The Lord took her away from me
She's gone to heaven, so I got to be good
So I can see my baby when I leave this world.

I miss her everyday that she's gone. I can't move on. It's my fault. I lost my love that night. I lost her so quickly. It was all my fault.

We were out on a date in my daddy's car
We hadn't driven very far
There in the road, up straight ahead
A car was stalled, the engine was dead
I couldn't stop, so I swerved to the right
I'll never forget the sound that night
The screamin' tires, the bustin' glass
The painful scream that I heard last.

I shouldn't have been driving. I barely even knew how to drive a muggle car. I only knew from watching Vernon teach Dudley. But of course I'd never actually driven one before that night.

Oh, where oh where can my baby be?
The Lord took her away from me
She's gone to heaven, so I got to be good
So I can see my baby when I leave this world.

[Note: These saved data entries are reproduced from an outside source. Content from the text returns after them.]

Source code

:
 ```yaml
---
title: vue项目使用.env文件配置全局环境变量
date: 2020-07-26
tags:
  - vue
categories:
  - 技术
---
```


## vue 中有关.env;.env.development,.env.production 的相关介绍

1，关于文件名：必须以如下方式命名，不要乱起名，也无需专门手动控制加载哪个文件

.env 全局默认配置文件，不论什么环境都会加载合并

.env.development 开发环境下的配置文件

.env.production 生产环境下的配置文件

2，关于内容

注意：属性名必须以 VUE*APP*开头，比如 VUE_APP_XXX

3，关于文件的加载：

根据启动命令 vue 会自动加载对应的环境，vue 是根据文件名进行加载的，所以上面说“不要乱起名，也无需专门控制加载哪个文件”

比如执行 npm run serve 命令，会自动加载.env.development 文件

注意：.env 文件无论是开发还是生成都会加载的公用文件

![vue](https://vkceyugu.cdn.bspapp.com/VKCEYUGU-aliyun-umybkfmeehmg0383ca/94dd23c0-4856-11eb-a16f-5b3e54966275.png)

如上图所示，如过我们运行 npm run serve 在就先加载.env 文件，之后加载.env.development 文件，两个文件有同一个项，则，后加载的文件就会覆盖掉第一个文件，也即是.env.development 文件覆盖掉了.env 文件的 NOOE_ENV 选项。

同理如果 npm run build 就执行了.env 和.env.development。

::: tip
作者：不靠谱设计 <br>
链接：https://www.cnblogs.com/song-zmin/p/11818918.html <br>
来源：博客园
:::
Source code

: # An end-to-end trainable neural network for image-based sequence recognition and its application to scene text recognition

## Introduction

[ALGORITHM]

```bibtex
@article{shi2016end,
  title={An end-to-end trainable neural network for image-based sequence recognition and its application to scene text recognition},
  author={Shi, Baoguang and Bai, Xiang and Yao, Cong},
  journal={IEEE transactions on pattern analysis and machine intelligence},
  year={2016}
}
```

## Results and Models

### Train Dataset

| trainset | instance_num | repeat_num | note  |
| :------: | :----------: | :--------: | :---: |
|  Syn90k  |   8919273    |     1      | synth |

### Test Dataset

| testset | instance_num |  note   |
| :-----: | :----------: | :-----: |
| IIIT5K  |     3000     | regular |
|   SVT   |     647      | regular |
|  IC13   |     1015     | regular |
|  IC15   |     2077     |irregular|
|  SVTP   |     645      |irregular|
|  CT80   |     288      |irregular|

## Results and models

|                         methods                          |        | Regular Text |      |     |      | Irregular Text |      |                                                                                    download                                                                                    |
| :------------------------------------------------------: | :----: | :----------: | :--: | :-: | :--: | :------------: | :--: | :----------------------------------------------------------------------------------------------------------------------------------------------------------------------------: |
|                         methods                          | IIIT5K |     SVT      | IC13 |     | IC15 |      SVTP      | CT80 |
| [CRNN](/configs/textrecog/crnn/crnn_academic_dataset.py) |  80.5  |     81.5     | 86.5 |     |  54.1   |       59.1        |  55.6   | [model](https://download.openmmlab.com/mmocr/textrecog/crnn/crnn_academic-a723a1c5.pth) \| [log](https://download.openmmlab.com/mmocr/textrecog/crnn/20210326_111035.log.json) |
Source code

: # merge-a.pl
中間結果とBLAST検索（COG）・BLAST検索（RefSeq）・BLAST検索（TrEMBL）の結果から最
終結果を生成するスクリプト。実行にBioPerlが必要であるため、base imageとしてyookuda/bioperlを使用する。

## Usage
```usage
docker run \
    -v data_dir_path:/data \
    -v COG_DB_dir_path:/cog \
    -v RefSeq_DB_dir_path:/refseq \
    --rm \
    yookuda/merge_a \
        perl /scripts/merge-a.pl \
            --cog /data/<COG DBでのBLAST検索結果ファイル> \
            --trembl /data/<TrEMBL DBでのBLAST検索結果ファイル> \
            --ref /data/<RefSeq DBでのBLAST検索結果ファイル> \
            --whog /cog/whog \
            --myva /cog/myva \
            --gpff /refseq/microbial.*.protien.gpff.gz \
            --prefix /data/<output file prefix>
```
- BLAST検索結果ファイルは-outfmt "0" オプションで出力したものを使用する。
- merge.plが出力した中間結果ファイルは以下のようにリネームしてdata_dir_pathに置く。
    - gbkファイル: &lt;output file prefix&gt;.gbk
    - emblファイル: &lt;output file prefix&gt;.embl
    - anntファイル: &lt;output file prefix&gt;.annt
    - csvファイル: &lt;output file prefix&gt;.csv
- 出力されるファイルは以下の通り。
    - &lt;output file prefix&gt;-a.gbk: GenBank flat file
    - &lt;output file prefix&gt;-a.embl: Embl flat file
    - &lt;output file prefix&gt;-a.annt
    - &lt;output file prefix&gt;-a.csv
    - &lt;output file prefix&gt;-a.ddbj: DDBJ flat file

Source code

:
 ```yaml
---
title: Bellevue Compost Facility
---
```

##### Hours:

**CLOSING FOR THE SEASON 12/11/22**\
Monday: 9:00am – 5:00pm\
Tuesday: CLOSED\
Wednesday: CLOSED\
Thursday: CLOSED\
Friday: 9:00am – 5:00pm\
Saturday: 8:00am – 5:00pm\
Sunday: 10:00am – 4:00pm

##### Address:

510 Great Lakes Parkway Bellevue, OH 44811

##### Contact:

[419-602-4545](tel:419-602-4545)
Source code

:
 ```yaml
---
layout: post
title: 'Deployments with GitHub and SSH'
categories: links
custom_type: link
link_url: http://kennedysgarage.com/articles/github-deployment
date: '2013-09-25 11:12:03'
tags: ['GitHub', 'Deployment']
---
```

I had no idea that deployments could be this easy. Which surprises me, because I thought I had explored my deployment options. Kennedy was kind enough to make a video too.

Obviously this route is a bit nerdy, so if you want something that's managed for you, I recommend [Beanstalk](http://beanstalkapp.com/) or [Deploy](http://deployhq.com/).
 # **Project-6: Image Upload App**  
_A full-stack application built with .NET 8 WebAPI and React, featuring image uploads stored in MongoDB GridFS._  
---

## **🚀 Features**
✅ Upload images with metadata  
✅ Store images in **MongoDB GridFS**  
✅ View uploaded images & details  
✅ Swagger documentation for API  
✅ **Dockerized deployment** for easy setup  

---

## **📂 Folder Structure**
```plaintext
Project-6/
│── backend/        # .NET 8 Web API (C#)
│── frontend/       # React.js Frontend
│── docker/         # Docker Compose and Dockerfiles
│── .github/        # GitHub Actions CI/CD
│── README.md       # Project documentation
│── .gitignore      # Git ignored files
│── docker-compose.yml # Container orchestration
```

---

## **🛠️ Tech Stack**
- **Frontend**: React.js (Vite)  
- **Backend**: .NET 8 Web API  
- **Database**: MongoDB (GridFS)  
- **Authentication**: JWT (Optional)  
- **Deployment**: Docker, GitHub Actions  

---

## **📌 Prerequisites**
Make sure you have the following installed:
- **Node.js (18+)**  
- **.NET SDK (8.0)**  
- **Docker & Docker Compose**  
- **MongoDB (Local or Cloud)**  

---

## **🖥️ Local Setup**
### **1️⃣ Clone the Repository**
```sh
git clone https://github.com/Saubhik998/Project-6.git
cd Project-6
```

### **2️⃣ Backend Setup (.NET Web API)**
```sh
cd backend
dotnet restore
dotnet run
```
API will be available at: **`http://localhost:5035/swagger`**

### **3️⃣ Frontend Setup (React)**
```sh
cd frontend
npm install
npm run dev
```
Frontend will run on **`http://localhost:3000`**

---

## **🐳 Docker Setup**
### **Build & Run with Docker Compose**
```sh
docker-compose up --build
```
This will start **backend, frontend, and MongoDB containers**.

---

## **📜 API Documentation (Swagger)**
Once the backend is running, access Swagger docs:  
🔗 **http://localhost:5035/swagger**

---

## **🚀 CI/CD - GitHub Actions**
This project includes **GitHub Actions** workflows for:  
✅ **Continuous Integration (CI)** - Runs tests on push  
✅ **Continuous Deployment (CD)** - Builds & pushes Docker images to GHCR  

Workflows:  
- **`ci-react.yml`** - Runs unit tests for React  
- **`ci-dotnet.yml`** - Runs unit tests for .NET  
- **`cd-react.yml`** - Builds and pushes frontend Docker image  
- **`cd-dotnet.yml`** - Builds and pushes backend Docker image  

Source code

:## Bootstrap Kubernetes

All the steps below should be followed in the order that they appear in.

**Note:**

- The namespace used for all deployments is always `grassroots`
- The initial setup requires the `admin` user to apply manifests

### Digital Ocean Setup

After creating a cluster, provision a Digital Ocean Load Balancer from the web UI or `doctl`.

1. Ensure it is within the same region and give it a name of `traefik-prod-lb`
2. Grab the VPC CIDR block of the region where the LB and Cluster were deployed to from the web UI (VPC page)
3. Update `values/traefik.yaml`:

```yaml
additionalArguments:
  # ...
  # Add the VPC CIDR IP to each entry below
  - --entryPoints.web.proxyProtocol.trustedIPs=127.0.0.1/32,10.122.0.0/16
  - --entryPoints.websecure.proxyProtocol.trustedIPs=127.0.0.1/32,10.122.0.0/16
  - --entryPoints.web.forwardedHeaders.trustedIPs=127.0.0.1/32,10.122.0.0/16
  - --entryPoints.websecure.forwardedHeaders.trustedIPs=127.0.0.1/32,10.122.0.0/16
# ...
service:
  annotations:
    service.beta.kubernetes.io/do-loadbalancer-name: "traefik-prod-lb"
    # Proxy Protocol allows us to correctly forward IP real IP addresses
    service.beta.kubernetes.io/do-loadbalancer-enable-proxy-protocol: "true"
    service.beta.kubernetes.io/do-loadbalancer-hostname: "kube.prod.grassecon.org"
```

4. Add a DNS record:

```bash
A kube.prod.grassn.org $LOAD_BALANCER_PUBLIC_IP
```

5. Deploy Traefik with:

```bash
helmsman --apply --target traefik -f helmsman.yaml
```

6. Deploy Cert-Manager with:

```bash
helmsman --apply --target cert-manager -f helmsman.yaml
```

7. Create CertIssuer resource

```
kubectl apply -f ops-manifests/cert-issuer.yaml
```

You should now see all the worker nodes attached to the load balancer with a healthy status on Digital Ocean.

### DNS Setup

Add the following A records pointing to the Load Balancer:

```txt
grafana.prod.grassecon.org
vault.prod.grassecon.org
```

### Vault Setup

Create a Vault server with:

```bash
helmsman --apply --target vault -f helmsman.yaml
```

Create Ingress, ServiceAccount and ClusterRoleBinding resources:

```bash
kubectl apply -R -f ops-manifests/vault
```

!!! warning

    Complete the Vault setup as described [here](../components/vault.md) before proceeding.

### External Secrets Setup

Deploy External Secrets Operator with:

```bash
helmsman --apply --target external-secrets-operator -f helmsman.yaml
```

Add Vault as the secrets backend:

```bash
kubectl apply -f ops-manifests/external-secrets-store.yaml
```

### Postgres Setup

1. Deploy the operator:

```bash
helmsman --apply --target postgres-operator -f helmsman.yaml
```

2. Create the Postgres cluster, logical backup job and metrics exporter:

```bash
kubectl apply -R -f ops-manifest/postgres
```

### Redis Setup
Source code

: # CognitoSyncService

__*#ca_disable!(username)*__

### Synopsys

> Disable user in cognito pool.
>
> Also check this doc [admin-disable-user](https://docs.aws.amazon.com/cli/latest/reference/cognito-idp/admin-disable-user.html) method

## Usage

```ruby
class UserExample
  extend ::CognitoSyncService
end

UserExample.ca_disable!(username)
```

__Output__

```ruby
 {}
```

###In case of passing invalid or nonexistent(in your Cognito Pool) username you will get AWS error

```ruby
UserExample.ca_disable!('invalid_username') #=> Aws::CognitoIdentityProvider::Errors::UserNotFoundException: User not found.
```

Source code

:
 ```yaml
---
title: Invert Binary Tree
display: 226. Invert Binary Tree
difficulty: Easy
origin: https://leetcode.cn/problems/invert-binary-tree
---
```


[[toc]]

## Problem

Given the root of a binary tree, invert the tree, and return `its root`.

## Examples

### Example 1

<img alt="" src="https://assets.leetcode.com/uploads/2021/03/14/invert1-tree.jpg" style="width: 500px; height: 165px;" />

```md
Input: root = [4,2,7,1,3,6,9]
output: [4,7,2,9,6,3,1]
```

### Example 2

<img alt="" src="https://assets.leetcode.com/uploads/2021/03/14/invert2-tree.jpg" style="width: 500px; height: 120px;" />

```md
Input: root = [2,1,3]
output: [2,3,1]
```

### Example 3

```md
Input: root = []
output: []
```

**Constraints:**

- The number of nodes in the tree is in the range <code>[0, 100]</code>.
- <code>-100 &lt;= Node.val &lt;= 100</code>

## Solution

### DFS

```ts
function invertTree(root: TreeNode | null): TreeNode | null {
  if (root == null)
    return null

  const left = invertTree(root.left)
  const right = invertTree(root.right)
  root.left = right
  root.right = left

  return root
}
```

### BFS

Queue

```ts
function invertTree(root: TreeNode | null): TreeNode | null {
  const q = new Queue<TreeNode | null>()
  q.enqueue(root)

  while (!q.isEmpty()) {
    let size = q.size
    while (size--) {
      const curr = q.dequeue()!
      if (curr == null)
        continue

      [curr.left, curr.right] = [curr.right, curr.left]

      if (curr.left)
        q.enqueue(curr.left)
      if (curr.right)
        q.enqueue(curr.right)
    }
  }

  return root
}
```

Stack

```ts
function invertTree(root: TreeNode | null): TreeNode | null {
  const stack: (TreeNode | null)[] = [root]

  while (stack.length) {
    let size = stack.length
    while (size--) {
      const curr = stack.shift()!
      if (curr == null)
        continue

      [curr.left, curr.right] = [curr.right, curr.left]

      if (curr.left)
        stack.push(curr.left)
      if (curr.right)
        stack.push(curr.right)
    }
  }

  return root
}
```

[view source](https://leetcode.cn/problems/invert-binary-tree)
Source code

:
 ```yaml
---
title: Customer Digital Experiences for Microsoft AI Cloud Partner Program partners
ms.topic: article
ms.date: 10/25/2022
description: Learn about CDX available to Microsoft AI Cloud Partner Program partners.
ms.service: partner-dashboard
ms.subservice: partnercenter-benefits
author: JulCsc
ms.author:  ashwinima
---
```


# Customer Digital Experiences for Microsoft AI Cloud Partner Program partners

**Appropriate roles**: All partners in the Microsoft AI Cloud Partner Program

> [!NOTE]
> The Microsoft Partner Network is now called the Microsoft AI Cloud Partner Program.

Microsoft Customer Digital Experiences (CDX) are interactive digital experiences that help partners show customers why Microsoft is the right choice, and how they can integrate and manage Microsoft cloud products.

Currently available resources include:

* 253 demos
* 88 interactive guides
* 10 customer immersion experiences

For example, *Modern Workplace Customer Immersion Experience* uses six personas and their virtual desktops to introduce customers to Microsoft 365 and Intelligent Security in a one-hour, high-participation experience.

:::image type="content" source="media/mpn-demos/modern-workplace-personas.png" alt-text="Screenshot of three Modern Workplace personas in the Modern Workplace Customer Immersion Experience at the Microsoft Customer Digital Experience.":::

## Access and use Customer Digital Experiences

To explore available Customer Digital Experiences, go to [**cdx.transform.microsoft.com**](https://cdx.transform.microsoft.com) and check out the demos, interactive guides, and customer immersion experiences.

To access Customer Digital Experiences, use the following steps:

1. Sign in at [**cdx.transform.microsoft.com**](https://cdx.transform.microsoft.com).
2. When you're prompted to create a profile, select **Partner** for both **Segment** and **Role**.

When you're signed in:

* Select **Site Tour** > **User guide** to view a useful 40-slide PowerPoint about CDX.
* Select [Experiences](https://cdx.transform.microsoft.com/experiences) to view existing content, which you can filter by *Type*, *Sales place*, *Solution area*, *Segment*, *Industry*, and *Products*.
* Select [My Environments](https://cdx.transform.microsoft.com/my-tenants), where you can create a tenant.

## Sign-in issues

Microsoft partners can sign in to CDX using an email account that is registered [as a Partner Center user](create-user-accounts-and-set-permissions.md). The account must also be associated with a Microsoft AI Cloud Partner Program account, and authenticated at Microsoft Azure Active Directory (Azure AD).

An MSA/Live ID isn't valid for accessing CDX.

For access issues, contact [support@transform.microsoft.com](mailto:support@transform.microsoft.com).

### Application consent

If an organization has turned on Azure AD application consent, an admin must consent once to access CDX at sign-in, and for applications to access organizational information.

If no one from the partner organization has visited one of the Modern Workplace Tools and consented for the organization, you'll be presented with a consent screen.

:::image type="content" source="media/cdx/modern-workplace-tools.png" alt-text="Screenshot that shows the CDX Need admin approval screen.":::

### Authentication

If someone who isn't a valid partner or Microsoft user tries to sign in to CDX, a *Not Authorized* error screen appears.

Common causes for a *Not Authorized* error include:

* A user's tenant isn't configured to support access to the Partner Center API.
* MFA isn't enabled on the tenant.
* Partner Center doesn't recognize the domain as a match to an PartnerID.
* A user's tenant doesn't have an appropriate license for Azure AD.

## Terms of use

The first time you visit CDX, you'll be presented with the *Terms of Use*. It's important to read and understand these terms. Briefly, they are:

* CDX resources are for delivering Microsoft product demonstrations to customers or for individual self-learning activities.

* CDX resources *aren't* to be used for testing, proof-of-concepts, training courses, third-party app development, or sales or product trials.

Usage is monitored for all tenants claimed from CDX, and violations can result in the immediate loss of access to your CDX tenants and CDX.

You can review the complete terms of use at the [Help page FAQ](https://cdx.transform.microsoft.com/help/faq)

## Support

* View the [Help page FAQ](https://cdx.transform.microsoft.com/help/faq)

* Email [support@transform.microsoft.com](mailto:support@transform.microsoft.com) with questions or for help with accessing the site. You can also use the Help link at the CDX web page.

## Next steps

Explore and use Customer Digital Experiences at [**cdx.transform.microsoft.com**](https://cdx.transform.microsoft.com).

We were just looking for some fun. We were bored and after they had closed The Leaky Cauldron we were just wandering around outside. So we decided to have some fun, and drive into the country. It was after two, but we were drunk. We felt no pain.

When I woke up, the rain was pourin' down
There were people standing all around
Something warm rollin' through my eyes
But somehow I found my baby that night
I lifted her head, she looked at me and said
"Hold me darling just a little while."
I held her close, I kissed her our last kiss
I found the love that I knew I would miss
But now she's gone, even though I hold her tight
I lost my love, my life that night.

We were speeding down the highway. The next exit and we would be only a mile away from a field right near Godric's Hollow. We were going too fast, and there was a car in the road. Just sitting. I didn't see it quick enough, and even if I had, it wouldn't have done anything. I shouldn't have been driving. We couldn't have just apparated, could we? No. I had to lose my baby that night. We kissed just before we crashed; we both knew what would happen to her. But we thought my life would end too. We thought we'd be together soon, on the other side, but no. I had to live. She should have lived. Not me. She was perfect in everyway. I don't deserve to live, but she deserved even more. Maybe that's why the Lord took her though. Maybe Heaven is better than this earth, and she deserved everything she could have.

Oh, where oh where can my baby be?
The Lord took her away from me
She's gone to heaven, so I got to be good
So I can see my baby when I leave this world.
Oooh ooooh

Of course Ginny's family forgave me. Or at least they said they did. But I saw the look in their eyes. In all of them at first, but it was still there whenever Arthur or Ron looked at me. They think I've moved on. They act as though they have. But they haven't. Arthur and Molly's only girl. I'd never expect them to forgive me. I sure wouldn't. But I'll go along with their game. And spend the rest of my life waiting. Just waiting for my death. Because then, I can go to heaven, and see my baby once more. And if I'm lucky, she'll forgive me, and then I can finally forgive myself.